Jan Lisiecki replaced Francesco Piemontesi at dramatically short notice in Beethoven’s Piano Concerto No.4, a work that in recent performances has been mined for its inward philosophical potential. Lisiecki was more extrovert, and the result was fresh and very satisfying, especially in the Furies-taming Andante when Lisiecki’s direct, uncomplicated poetic sense enhanced the music’s moments of drama and tragedy very effectively. His barely audible opening chord generated a graceful, quasi-period orchestral introduction, blown away by his upbeat bravura in his main entry. And Lisiecki had form when it came to luminous passage work, intoxicating phrasing and articulation, and an innate empathy for the music’s still moments. Dausgaard eloquently steered both orchestra and soloist through some hair-raising ensemble, particularly in those moments at the end of Lisiecki’s agreeably romantic cadenzas when he hands the reins back to the orchestra. Without being remotely flashy or impetuous, this was a bracing, deeply affectionate performance. Lisiecki’s limpid encore, Chopin’s Nocturne in C-minor, Op. posth., tactfully suggested where Beethoven was going rather than where he was coming from.

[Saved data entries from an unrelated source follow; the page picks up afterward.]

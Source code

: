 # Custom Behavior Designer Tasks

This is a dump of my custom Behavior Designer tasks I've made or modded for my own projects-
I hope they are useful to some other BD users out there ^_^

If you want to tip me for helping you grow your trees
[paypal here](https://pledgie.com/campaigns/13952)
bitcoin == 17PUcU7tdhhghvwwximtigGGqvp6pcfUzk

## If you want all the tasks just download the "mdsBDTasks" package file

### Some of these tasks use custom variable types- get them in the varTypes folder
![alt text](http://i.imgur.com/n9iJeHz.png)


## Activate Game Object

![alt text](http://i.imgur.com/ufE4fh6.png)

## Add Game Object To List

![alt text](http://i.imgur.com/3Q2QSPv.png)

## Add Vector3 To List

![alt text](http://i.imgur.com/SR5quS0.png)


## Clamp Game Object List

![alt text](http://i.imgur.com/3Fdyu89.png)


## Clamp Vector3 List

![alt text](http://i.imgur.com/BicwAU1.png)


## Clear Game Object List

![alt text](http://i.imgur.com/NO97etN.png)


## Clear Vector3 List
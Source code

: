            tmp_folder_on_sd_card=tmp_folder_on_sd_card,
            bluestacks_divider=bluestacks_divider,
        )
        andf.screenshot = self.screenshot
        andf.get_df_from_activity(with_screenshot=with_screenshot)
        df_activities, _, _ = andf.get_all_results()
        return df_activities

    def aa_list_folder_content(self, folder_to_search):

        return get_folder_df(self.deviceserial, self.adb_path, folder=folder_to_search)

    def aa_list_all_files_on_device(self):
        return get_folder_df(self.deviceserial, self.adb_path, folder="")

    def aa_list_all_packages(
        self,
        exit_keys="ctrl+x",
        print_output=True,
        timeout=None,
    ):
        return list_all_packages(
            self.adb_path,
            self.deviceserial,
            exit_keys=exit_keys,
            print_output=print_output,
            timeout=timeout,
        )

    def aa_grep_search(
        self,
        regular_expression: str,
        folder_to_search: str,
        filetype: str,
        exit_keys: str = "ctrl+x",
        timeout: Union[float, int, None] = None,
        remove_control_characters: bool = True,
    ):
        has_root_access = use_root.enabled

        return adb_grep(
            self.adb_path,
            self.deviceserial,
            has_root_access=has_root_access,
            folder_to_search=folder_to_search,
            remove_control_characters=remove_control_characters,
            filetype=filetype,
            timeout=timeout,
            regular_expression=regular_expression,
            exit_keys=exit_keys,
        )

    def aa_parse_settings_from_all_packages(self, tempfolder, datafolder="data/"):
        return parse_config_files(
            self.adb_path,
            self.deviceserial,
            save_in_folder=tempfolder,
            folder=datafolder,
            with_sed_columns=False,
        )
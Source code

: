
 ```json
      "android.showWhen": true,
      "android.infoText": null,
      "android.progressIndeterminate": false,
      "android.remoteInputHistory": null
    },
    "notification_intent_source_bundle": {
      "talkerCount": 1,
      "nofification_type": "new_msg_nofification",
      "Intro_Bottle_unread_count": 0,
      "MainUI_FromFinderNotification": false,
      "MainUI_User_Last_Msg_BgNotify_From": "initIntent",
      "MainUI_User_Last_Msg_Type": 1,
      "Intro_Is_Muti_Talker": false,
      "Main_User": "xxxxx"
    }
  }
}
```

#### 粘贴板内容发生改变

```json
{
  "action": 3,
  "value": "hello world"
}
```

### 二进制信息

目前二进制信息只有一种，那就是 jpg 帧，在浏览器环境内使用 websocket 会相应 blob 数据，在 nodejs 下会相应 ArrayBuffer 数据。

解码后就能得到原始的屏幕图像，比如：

Nielsen is home territory for Dausgaard and for this orchestra. The ‘Inextinguishable’ Symphony No. 4 promises a titanic surge of striving, which here didn’t quite happen. This, for me, is down to the music, which for all its eruptive energy is let down by its optimism – and this was Nielsen’s response to the First World War. The playing was masterly, the woodwind (impeccable in the Intermezzo) and brass in particular, but for all Dausgaard’s super-animated guidance, Nielsen’s advances to and retreats from climaxes didn’t always register, while the famous closing conflict between two sets of timpani fell flat. And the gimmick of having one of the timpani men, Alasdair Kelly casually dressed, making his way through the prommers to his set placed at the front-right of the Arena, just didn’t set off the indestructible – or so you would have thought – moment of high drama.